The Inflation Number Is Better Than Expected. But It Should Come With Small Print Disclaimers
The April CPI figure of 2.8% is a real win. It beat consensus forecasts by a notable margin, driven primarily by the Ofgem energy price cap reduction that came into force on 1 April, effectively cutting the average household's gas and electricity bill by around £10 a month. Smaller increases in water bills and road tax than seen in previous years also helped pull the rate down, as did falling food prices.
For small businesses, lower energy prices translate fairly directly. Operating costs such as lighting, heating, refrigeration and machinery have been a persistent hole in finances over the past three years. Any sustained easing in those costs gives back some certainty of control over margins that has been quietly eroded by external factors since 2022.
The trouble is the word "sustained." Economists are already flagging that this reprieve may be short-lived. The Iran conflict has effectively closed the Strait of Hormuz and there isn’t a clear timeframe or plan as to when this will open. The waterway contains a significant share of global oil transits. Petrol and diesel prices actually rose during this time despite the fact that overall inflation fell. The Bank of England has signalled it is watching closely for secondary effects, which are the indirect impacts this has.

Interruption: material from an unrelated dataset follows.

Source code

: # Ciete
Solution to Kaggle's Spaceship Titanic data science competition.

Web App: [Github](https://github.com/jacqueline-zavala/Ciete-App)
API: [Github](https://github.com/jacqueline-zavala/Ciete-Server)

They are wage demands rising to catch up with previous price increases, and businesses passing higher input costs on to consumers. Senior economists at Schroders have suggested inflation could climb back above 4% before the end of the year, not exactly the news we’d want to hear.
For planning purposes, 2.8% is just a figure to be cautious about and should not act as the floor to be confident from. The signs are all signalling that this is a temporary downward spike in the trend.
Careful modelling and financial planning ahead, utilising the impacts if inflation really went to the worst case scenario would be wise to ensure all decisions are based on highly probably assumptions, rather than celebrating short term wins.
What the Russian Oil Sanctions Waiver Actually Does
The second story is easy to misread. The UK has not broadly lifted sanctions on Russia. What it has done is issue a general licence, effective from today and of indefinite duration, though subject to periodic review, that allows the import of diesel and jet fuel that has been refined from Russian crude oil in third countries such as India and Turkey.
The key word is diesel and jet fuel.

This is a targeted, pragmatic response to a specific supply crisis. European jet fuel prices more than doubled after the Iran conflict began; while they have since fallen back, they remain around 50% above pre-conflict levels. Petrol at the pump hit 152.52p per litre earlier this week, the highest since the start of the war. The waiver gives UK importers access to a wider pool of refined fuel supply, which should — in theory — ease upward pressure on diesel and jet fuel prices by preventing demand from dramatically outstripping what's available through non-Russian channels.
For small businesses, the practical effect is most immediate in logistics and transport. Haulage costs, last-mile delivery charges, and fleet fuel bills have all been climbing. Greater supply availability in the diesel market should slow that climb, even if it doesn't reverse it overnight. Businesses in food and drink distribution, construction, and field services are also likely to feel a marginal benefit.
On the other hand, businesses that may be operating with oil derived inputs such as Agriculture, Fashion, Manufacturing may not feel the benefits as such. Fertilisers and petrochemical supplies haven’t been eased. The costs are outside of the relief entirely.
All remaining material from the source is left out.